» **Dataset entries**
▼

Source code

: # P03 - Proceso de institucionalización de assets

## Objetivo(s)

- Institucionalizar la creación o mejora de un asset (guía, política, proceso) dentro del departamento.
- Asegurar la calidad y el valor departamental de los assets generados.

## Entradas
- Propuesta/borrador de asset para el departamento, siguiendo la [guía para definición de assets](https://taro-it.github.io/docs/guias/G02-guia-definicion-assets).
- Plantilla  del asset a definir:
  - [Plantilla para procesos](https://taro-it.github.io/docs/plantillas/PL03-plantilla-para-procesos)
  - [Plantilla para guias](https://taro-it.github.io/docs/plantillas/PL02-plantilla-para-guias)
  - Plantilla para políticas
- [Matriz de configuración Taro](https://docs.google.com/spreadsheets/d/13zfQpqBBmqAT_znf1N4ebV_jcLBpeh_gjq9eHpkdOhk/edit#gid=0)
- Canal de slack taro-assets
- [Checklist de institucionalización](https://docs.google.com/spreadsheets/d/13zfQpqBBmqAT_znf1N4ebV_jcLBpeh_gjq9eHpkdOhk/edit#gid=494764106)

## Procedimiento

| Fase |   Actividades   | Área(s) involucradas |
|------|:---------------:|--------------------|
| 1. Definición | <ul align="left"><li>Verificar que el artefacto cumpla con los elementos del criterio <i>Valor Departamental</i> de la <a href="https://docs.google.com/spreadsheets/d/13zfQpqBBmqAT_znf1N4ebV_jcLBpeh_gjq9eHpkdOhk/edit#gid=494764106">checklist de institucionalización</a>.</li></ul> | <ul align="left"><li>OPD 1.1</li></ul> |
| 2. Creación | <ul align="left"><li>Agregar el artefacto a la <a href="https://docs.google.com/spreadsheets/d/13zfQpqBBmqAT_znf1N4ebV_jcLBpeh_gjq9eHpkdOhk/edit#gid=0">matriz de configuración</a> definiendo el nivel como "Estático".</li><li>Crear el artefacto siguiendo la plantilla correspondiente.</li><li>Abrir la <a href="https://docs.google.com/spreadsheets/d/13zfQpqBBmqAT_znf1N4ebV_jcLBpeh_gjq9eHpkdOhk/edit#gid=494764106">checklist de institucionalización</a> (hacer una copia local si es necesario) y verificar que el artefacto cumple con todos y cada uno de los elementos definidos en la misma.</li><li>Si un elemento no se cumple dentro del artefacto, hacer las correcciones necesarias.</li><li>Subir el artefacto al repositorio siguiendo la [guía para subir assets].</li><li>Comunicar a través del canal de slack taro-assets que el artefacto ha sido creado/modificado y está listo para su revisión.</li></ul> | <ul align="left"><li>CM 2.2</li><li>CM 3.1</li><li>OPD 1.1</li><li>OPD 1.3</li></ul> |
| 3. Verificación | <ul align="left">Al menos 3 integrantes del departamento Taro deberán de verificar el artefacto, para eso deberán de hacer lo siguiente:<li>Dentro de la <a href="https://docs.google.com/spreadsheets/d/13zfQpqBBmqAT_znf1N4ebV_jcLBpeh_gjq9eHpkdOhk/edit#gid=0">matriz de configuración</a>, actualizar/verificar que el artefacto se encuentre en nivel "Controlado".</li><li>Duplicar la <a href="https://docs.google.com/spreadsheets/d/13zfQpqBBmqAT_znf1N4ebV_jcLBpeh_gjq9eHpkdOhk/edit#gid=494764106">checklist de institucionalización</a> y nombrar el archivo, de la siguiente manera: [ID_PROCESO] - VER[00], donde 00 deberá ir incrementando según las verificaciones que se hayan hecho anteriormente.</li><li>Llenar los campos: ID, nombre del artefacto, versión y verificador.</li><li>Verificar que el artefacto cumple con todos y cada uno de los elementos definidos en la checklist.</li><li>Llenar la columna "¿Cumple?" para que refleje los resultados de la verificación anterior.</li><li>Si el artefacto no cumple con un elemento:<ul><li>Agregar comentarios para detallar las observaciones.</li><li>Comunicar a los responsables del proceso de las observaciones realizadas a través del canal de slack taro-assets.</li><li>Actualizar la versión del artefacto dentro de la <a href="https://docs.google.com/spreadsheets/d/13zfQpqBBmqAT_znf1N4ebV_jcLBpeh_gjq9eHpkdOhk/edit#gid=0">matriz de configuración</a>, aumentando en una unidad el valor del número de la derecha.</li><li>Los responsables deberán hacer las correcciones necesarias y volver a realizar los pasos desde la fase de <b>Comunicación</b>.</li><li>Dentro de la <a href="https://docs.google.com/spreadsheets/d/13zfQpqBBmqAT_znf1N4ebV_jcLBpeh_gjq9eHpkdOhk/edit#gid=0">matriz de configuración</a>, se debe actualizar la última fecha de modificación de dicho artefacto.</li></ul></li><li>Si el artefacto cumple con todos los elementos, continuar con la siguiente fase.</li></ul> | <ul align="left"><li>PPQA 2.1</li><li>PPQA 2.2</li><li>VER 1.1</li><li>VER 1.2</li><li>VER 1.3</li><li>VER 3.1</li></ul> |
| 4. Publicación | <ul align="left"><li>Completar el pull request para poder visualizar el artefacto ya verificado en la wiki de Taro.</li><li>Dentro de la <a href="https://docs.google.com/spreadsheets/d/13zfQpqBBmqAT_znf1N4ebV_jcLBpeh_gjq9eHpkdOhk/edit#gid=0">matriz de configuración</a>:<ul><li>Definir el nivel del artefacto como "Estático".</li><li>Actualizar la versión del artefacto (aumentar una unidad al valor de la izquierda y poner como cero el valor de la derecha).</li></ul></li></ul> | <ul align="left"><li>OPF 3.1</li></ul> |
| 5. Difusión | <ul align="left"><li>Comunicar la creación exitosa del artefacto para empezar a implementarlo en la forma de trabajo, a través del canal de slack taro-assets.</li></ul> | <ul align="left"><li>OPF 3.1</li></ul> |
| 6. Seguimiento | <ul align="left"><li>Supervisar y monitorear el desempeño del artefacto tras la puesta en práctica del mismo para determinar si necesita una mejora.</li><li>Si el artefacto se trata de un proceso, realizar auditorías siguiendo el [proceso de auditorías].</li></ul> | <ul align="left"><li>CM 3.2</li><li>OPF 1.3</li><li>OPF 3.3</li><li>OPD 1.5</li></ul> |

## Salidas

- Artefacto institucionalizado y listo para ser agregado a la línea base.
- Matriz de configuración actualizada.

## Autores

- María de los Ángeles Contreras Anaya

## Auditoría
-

▲

» **Problem to work on**
Every line above that includes "plantillas" counts toward one total; give that total by itself.

» **Answer to this problem**
2